▸ Task brief:
From the data below, copy out every line in which the word "ready" occurs.

▸ Data records:
------------------------------------------------------------
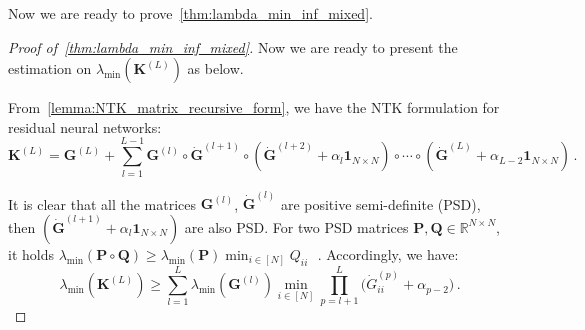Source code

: \documentclass[nohyperref]{article}
\theoremstyle{plain}
\theoremstyle{definition}
\theoremstyle{remark}
\begin{document}
Now we are ready to prove~\cref{thm:lambda_min_inf_mixed}.

\begin{proof}[Proof of~\cref{thm:lambda_min_inf_mixed}]



Now we are ready to present the estimation on $\lambda _{\min}(\bm{K}^{(L)})$ as below.

From~\cref{lemma:NTK_matrix_recursive_form}, we have the NTK formulation for residual neural networks:
\begin{equation*}
    \bm{K}^{(L)}=\bm{G}^{(L)} + \sum_{l=1}^{L-1}\bm{G}^{(l)}\circ \dot{\bm{G}}^{(l+1)} \circ (\dot{\bm{G}}^{(l+2)}+  \alpha_{l}\bm{1}_{N \times N})\circ \cdots \circ (\dot{\bm{G}}^{(L)}+ \alpha_{L-2}\bm{1}_{N \times N})\,.
\end{equation*}


It is clear that all the matrices $\bm{G}^{(l)}$, $\dot{\bm{G}}^{(l)}$ are positive semi-definite (PSD), then $(\dot{\bm{G}}^{(l+1)}+  \alpha_{l}\bm{1}_{N \times N})$ are also PSD.
For two PSD matrices $\bm{P}, \bm{Q} \in \mathbb{R}^{N \times N}$, it holds $\lambda _{\min}(\bm{P} \circ \bm{Q})\geq \lambda _{\min}(\bm{P})\min_{i\in [N]}Q_{ii}$~\citep{Schur+1911+1+28}\,.
Accordingly, we have:
\begin{equation*}
\lambda _{\min}(\bm{K}^{(L)})\geq \sum_{l=1}^{L}\lambda _{\min}(\bm{G}^{(l)})\min_{i\in[N]}\prod_{p=l+1}^{L}\bigg(\dot{G}^{(p)}_{ii}+\alpha_{p-2}\bigg)\,.
\end{equation*}



\end{proof}
\end{document}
------------------------------------------------------------
▸ Task answer:
Now we are ready to prove~\cref{thm:lambda_min_inf_mixed}.
Now we are ready to present the estimation on $\lambda _{\min}(\bm{K}^{(L)})$ as below.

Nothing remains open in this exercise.